→ THE RECORDS
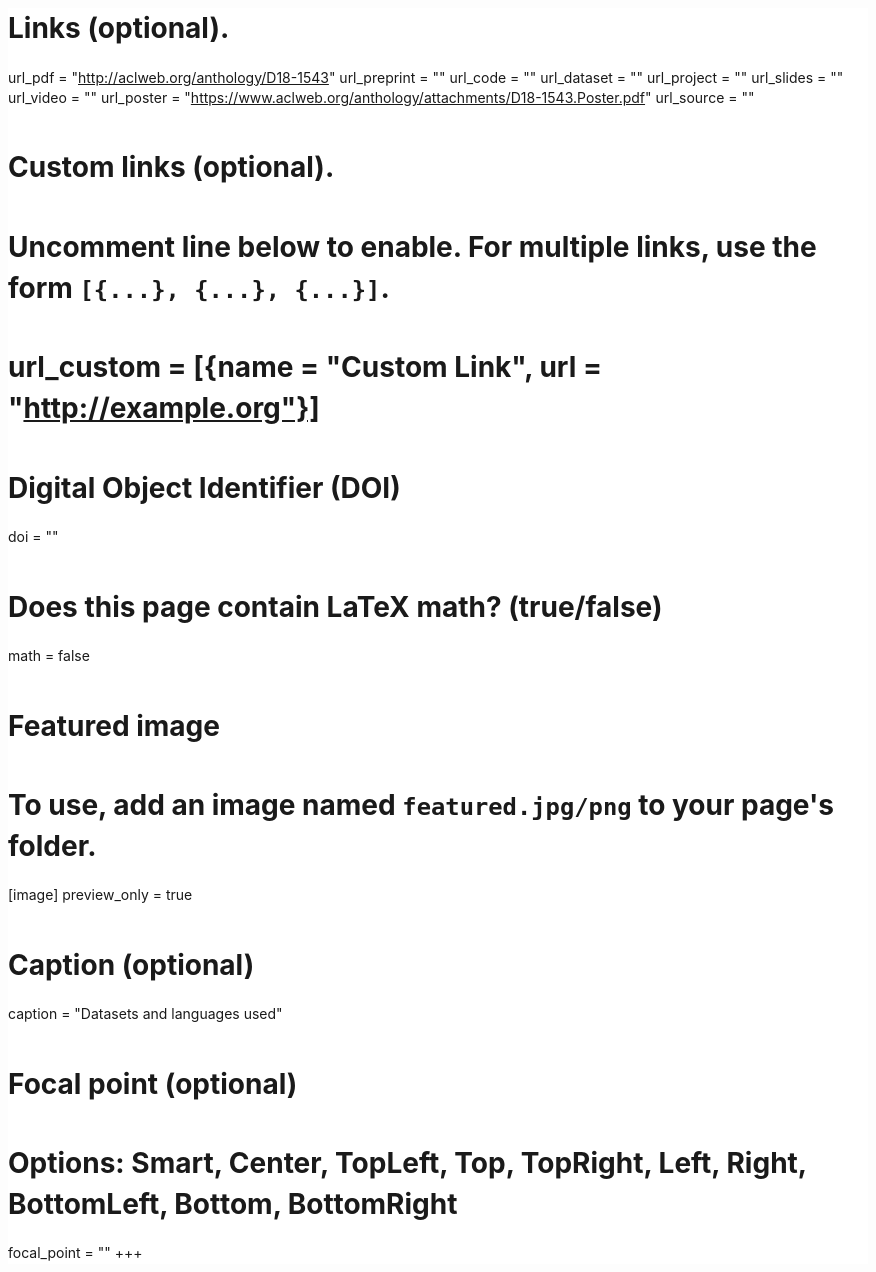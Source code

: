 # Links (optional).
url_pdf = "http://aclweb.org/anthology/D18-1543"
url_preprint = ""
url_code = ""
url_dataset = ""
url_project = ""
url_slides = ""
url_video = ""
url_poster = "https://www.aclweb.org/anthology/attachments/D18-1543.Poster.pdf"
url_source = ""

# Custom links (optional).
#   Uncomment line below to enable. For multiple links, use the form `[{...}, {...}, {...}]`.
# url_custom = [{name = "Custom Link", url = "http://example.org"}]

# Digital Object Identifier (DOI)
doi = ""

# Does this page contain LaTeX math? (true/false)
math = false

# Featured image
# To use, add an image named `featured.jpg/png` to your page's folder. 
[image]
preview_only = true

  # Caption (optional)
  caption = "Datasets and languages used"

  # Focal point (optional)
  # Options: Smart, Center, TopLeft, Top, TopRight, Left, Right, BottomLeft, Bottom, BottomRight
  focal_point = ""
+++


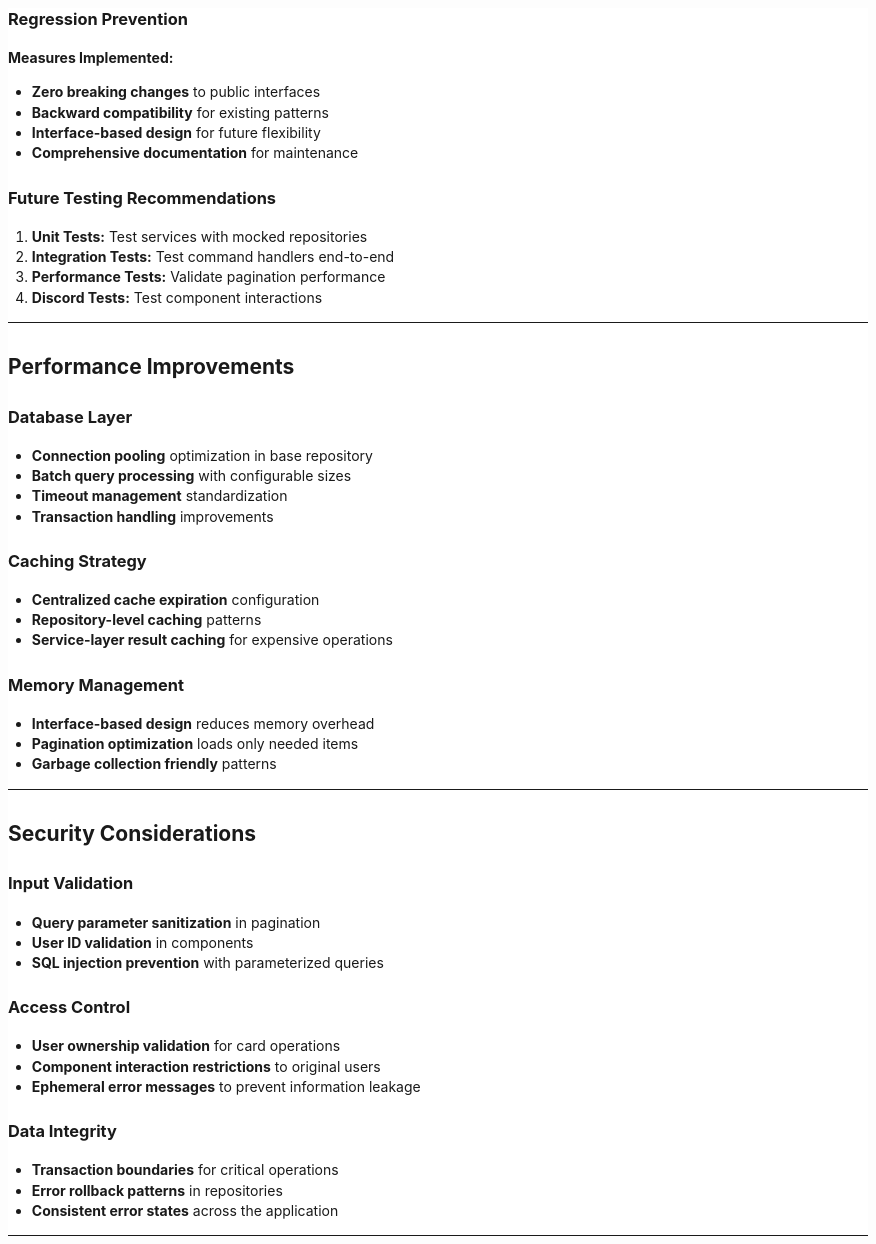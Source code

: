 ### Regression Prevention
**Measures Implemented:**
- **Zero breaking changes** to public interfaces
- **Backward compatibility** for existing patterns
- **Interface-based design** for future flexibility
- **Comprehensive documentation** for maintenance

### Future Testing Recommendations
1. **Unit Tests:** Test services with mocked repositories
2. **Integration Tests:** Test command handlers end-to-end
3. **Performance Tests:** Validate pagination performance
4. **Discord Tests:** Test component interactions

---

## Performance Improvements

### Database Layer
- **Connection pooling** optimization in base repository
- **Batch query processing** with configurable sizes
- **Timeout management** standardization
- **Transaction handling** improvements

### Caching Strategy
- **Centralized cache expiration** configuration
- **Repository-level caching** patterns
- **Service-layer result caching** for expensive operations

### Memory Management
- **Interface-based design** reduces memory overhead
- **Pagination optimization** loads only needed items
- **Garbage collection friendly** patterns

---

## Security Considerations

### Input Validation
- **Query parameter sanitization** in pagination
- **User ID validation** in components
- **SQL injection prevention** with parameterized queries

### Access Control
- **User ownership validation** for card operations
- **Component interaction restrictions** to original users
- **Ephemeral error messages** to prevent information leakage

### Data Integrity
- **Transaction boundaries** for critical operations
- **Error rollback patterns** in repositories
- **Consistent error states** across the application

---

...

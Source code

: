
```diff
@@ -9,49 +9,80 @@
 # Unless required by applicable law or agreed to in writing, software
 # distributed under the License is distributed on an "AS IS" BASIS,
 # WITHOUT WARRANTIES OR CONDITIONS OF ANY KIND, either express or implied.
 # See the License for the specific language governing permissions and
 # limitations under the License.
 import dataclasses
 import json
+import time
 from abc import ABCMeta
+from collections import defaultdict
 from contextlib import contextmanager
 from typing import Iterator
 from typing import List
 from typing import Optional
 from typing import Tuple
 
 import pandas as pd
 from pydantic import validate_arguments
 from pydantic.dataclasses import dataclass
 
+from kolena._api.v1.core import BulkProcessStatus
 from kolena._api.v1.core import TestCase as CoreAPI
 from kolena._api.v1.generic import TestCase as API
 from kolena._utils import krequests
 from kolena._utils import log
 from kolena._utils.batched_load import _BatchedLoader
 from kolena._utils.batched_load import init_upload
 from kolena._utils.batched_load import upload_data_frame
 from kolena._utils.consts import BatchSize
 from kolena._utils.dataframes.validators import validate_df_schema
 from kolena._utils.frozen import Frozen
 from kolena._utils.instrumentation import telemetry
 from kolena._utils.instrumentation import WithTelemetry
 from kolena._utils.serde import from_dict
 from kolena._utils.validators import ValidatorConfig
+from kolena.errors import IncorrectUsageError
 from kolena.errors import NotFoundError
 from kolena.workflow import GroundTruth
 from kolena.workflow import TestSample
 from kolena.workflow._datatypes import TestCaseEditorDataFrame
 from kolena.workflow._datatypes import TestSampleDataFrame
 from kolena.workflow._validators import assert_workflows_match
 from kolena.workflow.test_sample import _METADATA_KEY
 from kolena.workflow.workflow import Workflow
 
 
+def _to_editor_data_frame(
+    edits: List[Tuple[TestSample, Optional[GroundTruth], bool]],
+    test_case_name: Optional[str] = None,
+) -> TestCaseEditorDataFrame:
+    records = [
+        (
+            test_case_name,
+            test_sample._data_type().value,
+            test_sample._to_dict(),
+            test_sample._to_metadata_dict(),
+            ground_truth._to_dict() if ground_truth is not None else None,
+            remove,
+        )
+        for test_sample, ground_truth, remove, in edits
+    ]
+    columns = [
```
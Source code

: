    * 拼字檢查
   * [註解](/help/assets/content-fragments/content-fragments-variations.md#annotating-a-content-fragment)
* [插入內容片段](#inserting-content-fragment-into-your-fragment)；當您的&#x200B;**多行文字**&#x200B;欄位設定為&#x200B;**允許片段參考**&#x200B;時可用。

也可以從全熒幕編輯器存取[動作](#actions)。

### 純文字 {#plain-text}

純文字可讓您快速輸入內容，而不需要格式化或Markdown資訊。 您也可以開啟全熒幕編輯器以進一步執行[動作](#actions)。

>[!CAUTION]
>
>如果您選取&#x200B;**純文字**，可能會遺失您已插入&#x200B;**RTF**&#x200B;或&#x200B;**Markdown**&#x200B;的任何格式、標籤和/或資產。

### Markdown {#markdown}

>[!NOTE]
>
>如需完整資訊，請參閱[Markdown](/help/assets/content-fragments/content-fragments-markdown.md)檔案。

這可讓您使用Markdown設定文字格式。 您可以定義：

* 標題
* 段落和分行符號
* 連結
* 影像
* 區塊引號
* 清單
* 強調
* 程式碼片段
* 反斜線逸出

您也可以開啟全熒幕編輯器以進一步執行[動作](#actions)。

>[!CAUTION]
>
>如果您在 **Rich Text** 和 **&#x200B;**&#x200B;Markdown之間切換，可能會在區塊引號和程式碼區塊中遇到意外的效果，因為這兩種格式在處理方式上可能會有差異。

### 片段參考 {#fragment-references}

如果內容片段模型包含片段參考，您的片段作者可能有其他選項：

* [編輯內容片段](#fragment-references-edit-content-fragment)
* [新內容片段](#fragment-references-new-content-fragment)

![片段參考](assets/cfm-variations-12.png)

--

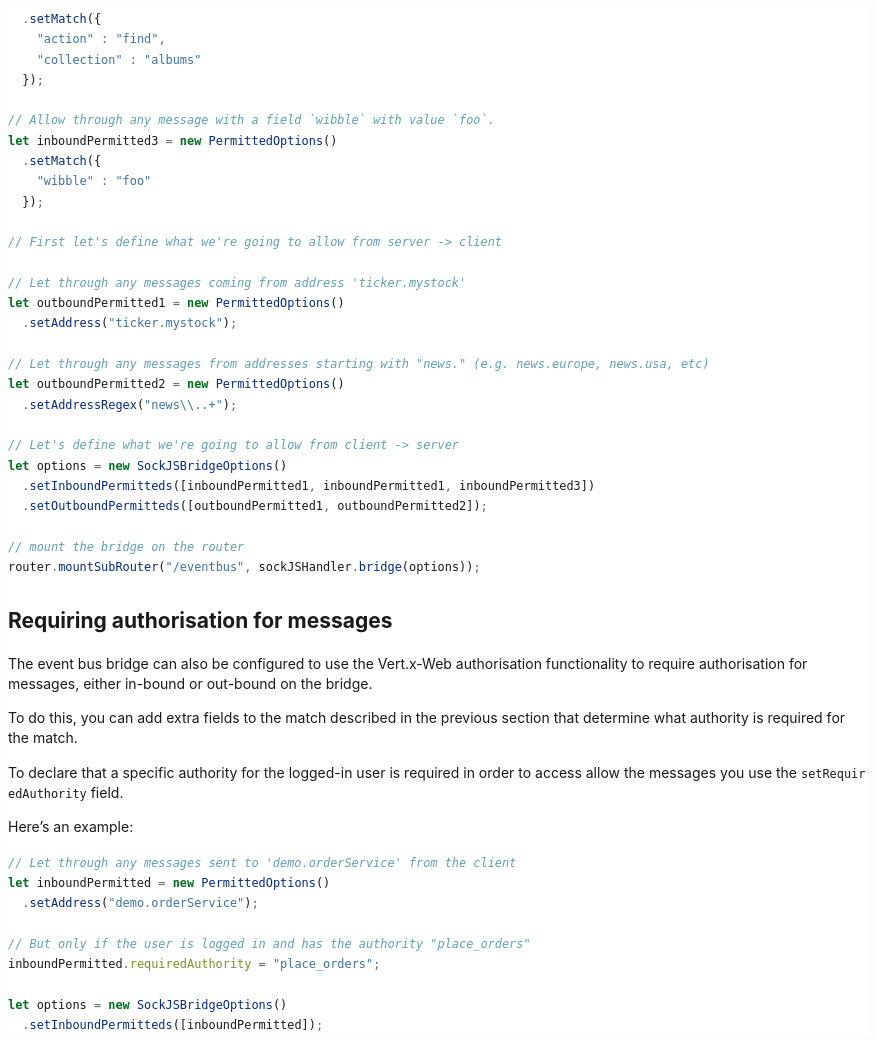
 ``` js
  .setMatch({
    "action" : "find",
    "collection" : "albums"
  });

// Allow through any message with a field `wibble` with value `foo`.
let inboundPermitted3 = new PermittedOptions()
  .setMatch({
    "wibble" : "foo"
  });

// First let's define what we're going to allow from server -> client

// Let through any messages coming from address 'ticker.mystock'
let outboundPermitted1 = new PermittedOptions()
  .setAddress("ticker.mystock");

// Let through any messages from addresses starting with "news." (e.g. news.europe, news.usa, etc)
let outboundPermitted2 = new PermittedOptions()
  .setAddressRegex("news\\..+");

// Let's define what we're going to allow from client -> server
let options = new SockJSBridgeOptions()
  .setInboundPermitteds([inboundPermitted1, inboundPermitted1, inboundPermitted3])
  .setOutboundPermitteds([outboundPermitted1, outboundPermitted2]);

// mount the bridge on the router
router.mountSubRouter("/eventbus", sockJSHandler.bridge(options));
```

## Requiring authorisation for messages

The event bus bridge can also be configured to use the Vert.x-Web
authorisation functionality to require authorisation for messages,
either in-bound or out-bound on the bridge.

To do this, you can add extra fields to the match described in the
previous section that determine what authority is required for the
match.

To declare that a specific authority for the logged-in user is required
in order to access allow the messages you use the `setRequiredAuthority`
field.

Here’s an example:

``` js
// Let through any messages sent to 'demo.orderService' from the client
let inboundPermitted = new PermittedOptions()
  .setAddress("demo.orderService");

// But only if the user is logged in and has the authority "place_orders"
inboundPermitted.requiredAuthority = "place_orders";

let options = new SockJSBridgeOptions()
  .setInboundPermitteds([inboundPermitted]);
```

→ PROBLEM REQUIREMENTS
Only lines with the word "setInboundPermitteds" are wanted; pull each of them from the records.

→ TASK SOLUTION
  .setInboundPermitteds([inboundPermitted1, inboundPermitted1, inboundPermitted3])
  .setInboundPermitteds([inboundPermitted]);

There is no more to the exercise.